7. Consider a search engine

A search engine that links to the data contained in the table can also be a good option.

Again, this only makes sense if the table is large and contains a lot of data.

However, it should also be taken into account that now we are quite comfortable using search engines built into web browsers, so creating a search engine specifically for a particular table should be well motivated.

8.Use appropriate cell spacing

Below is an example of a table that I think is extremely aesthetically pleasing:

It strikes the perfect balance between enough data and enough so-called "white space" , i.e. spaces between individual elements.

Such a "respite" is very useful for several reasons.

First of all, the right balance of white space helps to visually separate the elements from each other. So they are grouped in a certain way.

Secondly, sufficiently large spaces have a positive effect on the level of data readability. That is why we use tables to enable users to easily read relevant information. They cannot be hindered - they must be supported in this.

Thirdly, flat design is now in vogue, that is, the use of fewer elements, the rejection of complex shapes and shadows, and the use of the aforementioned free space. This design is simply pleasing to the eye.

What about responsiveness?

Tables on mobile devices can cause quite a few problems. They need to be well-styled for narrow screen devices as well, as all the information they contain needs to look great literally everywhere.

For a more detailed explanation of how to achieve, among other things, the above effects (along with live examples and ready-to-use HTML and CSS code), see the excellent tutorial on the CSS Tricks site.
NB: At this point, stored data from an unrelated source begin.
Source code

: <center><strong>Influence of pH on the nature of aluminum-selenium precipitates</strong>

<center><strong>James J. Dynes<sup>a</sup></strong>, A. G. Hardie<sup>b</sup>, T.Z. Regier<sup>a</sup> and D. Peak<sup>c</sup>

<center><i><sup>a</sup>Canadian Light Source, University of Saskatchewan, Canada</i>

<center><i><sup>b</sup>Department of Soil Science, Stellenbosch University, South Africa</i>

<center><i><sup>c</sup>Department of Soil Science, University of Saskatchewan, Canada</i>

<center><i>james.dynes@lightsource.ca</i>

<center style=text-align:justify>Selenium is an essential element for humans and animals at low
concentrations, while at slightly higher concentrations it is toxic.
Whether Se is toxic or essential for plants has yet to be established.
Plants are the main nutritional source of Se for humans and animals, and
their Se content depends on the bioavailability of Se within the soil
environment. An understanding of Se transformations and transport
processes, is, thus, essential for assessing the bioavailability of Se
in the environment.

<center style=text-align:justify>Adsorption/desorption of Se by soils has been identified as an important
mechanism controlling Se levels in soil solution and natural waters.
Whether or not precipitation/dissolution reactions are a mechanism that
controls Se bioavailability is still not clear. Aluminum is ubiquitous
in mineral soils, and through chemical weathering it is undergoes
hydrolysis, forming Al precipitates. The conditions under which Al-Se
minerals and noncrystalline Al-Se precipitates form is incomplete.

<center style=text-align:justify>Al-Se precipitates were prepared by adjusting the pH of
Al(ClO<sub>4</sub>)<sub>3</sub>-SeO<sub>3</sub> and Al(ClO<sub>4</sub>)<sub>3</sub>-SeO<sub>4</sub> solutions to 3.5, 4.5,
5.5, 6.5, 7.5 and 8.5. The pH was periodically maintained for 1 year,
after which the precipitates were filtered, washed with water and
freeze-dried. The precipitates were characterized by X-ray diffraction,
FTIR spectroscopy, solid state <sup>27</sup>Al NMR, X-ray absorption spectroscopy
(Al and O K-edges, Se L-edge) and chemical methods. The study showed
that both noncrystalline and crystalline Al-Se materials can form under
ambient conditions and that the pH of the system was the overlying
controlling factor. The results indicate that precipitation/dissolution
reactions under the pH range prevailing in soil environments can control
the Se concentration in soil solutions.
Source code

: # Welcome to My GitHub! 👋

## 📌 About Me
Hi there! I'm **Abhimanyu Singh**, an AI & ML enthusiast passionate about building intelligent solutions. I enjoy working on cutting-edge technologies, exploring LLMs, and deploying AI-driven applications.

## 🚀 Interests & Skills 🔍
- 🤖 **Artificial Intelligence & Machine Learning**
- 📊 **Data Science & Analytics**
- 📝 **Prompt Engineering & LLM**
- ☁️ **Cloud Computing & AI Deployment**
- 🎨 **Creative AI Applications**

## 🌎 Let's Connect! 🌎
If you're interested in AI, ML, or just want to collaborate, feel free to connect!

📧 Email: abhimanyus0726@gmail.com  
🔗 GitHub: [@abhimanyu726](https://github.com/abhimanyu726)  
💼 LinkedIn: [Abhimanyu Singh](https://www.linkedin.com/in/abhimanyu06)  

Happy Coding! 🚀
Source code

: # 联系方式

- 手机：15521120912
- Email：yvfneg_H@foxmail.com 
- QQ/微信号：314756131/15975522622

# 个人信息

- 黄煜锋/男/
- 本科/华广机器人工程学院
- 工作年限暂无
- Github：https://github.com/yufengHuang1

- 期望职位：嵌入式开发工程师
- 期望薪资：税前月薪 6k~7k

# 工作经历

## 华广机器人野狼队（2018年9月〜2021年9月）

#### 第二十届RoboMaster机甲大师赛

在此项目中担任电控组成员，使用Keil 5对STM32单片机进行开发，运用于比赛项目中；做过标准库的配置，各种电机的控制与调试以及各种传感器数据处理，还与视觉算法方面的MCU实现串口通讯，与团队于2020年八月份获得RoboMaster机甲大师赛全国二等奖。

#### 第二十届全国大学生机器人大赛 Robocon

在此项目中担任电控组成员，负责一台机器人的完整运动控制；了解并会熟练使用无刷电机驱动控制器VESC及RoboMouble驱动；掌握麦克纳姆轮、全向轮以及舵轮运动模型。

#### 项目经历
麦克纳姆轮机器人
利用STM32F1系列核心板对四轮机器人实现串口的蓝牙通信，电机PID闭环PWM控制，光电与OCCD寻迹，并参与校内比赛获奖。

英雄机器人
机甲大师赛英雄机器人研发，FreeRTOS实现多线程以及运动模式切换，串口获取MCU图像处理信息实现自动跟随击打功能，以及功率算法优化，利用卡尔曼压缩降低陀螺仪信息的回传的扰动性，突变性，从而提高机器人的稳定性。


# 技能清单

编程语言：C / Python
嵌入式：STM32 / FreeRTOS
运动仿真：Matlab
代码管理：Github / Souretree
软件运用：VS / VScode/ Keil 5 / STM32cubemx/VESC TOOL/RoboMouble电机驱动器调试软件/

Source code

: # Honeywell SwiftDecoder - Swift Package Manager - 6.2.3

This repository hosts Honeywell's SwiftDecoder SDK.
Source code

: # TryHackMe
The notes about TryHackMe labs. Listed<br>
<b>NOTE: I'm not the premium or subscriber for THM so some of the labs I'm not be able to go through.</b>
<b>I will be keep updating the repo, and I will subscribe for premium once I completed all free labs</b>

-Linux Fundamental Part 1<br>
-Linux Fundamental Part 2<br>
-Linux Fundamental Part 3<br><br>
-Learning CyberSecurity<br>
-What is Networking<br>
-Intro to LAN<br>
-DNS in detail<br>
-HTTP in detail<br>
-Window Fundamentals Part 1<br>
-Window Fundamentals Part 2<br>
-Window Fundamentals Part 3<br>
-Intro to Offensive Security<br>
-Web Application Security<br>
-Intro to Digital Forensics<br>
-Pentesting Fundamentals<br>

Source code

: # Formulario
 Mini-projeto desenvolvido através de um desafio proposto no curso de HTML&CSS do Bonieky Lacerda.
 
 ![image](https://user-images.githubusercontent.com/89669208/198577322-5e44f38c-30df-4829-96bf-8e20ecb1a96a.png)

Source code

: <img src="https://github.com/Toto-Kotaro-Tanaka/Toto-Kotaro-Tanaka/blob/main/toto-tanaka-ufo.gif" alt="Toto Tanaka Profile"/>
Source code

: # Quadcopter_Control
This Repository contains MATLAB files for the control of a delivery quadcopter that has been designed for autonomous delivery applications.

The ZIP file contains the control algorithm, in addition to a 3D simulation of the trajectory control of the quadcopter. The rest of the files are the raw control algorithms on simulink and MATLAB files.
The above animation is taken from there.

Do tables on websites stay up to date?

Of course, yes.

Even though time is moving forward, tables on websites are doing well and there is no sign that this will change in the near future.

All because it is a very simple and understandable form of presenting information.

Passing our eyes over the rows and columns, we can easily study the data we are interested in.

I hope you find the above information useful.